[WIP] Wait for PLEG events along with requests to runtime #124953

hshiina · 2024-05-19T18:52:31Z

What type of PR is this?

/kind bug

What this PR does / why we need it:

This fix makes pod workers wait for PLEG events to be received after
they request the runtime to start or stop containers.

Currently, a pod worker waits for the PLEG to update cache along with a
PLEG event by calling GetNewerThan() at every time syncing pod.
However, it does not look enough to wait for the cache to be updated
once without confirming if it is updated as expected. For example,
after a pod worker starts a container in SyncPod(), if the pod worker
enters syncPod() again before a container started event is delivered,
the worker tries to create the container again. Because a pod worker
does not remember what it requested the container runtime to do, the
worker computes actions in SyncPod() only by seeing cached container
statuses in which the container has not started. So, before entering
SyncPod() again, cached statuses of all containers that were requested
to start need to be updated by PLEG. However, just calling
GetNewerThan() once does not guarantee that all events are received by
PLEG, especially in a case of Evented PLEG where events are delivered
independently.

This problem actually happened with the Evented PLEG and might happen
with the Generic PLEG. In order to avoid an unexpected regression, the
behavior of pod workers is changed only when the Evented PLEG is
enabled.

Which issue(s) this PR fixes:

Fixes #

Special notes for your reviewer:

Does this PR introduce a user-facing change?

NONE

Additional documentation e.g., KEPs (Kubernetes Enhancement Proposals), usage docs, etc.:

`CreatedAt` timestamp of `ContainerEventResponse` should be passed as nanoseconds to `time.Unix()`.
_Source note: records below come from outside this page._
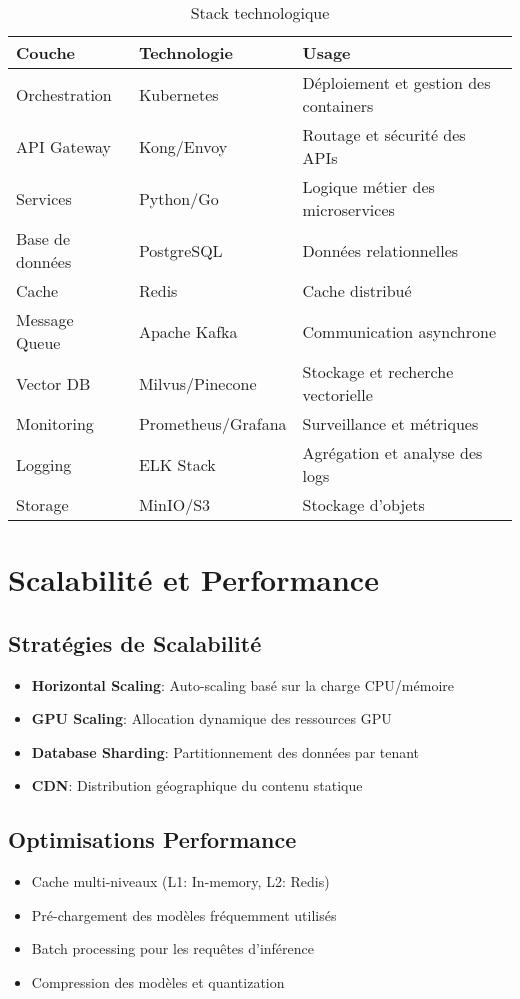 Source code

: \documentclass[12pt,a4paper]{article}
\begin{document}
\begin{table}[H]
\centering
\begin{tabular}{|l|l|l|}
\hline
\textbf{Couche} & \textbf{Technologie} & \textbf{Usage} \\
\hline
Orchestration & Kubernetes & Déploiement et gestion des containers \\
\hline
API Gateway & Kong/Envoy & Routage et sécurité des APIs \\
\hline
Services & Python/Go & Logique métier des microservices \\
\hline
Base de données & PostgreSQL & Données relationnelles \\
\hline
Cache & Redis & Cache distribué \\
\hline
Message Queue & Apache Kafka & Communication asynchrone \\
\hline
Vector DB & Milvus/Pinecone & Stockage et recherche vectorielle \\
\hline
Monitoring & Prometheus/Grafana & Surveillance et métriques \\
\hline
Logging & ELK Stack & Agrégation et analyse des logs \\
\hline
Storage & MinIO/S3 & Stockage d'objets \\
\hline
\end{tabular}
\caption{Stack technologique}
\end{table}

\section{Scalabilité et Performance}

\subsection{Stratégies de Scalabilité}
\begin{itemize}
    \item \textbf{Horizontal Scaling}: Auto-scaling basé sur la charge CPU/mémoire
    \item \textbf{GPU Scaling}: Allocation dynamique des ressources GPU
    \item \textbf{Database Sharding}: Partitionnement des données par tenant
    \item \textbf{CDN}: Distribution géographique du contenu statique
\end{itemize}

\subsection{Optimisations Performance}
\begin{itemize}
    \item Cache multi-niveaux (L1: In-memory, L2: Redis)
    \item Pré-chargement des modèles fréquemment utilisés
    \item Batch processing pour les requêtes d'inférence
    \item Compression des modèles et quantization
\end{itemize}
\end{document}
There are some cases where a pod worker is woken up without a cache update by the PLEG such as a pod termination. Then, the worker gets stuck in `cache.GetNewerThan()` till the global cache timestamp is updated by the PLEG. In order to unblock the stuck worker as early as the Generic PLEG, this fix makes the Evented PLEG update the global cache as frequently as the Generic PLEG.

This fix makes pod workers wait for PLEG events to be received after they request the runtime to start or stop containers. Currently, a pod worker waits for the PLEG to update cache along with a PLEG event by calling `GetNewerThan()` at every time syncing pod. However, it does not look enough to wait for the cache to be updated once without confirming if it is updated as expected. For example, after a pod worker starts a container in `SyncPod()`, if the pod worker enters `syncPod()` again before a container started event is delivered, the worker tries to create the container again. Because a pod worker does not remember what it requested the container runtime to do, the worker computes actions in `SyncPod()` only by seeing cached container statuses in which the container has not started. So, before entering `SyncPod()` again, cached statuses of all containers that were requested to start need to be updated by PLEG. However, just calling `GetNewerThan()` once does not guarantee that all events are received by PLEG, especially in a case of Evented PLEG where events are delivered independently. This problem actually happened with the Evented PLEG and might happen with the Generic PLEG. In order to avoid an unexpected regression, the behavior of pod workers is changed only when the Evented PLEG is enabled.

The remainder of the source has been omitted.